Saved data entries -
-*-

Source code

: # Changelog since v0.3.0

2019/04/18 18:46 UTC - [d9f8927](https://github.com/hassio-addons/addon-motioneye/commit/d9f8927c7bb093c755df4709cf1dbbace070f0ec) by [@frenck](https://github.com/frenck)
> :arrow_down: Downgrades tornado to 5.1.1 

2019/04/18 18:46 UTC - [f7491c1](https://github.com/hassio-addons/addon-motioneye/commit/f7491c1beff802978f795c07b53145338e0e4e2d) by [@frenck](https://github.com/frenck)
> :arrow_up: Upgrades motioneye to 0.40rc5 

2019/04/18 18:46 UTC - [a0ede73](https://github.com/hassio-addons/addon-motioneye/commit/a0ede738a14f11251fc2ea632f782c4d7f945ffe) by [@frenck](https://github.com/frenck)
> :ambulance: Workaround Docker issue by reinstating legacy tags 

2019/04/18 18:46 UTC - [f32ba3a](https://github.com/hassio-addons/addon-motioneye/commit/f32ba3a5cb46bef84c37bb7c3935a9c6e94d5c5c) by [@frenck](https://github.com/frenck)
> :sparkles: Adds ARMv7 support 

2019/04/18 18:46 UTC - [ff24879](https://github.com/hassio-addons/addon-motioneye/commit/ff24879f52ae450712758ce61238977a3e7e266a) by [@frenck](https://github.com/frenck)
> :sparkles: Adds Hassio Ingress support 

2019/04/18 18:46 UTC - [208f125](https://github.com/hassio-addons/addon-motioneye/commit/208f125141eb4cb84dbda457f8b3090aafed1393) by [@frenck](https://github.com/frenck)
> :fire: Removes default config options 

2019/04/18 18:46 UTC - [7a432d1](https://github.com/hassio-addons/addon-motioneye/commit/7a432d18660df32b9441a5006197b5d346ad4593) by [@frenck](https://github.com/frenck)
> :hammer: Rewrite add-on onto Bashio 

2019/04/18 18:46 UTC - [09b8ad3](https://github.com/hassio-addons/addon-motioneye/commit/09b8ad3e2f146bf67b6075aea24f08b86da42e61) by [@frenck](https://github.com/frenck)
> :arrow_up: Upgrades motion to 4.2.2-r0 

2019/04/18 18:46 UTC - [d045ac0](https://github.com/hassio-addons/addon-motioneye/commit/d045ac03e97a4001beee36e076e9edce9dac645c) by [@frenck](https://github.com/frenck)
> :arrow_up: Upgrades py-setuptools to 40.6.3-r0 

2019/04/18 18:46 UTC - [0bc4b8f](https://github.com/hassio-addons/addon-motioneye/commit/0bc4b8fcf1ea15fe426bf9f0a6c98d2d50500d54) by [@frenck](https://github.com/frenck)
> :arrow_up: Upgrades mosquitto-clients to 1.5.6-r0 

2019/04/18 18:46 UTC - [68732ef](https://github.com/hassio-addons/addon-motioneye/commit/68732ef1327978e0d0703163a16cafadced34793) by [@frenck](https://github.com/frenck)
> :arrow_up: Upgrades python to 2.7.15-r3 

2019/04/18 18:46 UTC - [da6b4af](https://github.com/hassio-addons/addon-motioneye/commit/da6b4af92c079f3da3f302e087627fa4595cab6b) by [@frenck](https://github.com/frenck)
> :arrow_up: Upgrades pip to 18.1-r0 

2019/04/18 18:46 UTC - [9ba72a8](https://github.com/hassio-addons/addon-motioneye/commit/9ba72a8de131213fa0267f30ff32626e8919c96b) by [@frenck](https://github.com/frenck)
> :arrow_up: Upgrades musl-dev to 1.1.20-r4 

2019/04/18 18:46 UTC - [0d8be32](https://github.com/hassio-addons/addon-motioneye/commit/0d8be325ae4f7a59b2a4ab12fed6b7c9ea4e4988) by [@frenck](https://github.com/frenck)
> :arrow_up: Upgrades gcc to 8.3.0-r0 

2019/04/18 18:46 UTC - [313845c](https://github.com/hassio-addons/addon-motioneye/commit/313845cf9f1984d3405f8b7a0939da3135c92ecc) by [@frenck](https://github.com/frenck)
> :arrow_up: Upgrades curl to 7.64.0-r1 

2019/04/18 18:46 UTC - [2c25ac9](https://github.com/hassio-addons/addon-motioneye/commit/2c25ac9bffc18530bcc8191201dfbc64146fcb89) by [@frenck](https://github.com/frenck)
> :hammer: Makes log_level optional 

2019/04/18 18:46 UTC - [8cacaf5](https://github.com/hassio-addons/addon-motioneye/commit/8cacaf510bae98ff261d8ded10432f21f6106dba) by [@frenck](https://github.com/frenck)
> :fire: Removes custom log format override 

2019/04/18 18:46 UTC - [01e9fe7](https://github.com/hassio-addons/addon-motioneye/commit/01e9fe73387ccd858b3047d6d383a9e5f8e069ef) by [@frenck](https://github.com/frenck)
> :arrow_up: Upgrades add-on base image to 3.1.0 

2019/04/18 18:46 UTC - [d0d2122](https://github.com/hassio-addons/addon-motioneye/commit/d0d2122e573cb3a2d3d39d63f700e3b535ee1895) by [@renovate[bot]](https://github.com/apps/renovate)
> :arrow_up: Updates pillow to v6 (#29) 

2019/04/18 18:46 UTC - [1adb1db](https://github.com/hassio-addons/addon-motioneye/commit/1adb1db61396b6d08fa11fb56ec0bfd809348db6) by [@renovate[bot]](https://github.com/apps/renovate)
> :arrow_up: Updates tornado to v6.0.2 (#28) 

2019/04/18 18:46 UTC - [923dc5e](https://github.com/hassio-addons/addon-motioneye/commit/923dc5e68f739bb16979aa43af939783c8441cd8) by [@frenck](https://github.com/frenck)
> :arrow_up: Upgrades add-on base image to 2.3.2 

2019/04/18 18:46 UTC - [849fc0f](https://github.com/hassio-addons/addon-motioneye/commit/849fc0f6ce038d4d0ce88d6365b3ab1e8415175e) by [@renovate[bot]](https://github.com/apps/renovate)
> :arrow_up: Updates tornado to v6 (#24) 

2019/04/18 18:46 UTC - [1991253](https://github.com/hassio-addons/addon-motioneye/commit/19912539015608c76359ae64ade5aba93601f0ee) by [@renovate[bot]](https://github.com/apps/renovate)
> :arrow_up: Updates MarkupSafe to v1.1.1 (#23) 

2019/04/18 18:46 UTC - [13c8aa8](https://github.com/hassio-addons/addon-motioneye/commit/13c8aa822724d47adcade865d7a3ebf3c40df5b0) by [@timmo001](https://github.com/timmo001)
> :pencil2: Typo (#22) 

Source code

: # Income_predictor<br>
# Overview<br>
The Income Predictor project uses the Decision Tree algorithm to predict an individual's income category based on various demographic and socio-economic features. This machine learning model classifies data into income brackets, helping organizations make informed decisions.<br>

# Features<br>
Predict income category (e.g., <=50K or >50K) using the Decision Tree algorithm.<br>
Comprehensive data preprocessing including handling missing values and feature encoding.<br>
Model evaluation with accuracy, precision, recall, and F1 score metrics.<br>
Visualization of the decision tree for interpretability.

-*-

ASSIGNED TASK - Reproduce each line from the data that has "Removes" in it.

TASK ANSWER -
> :fire: Removes default config options 
> :fire: Removes custom log format override 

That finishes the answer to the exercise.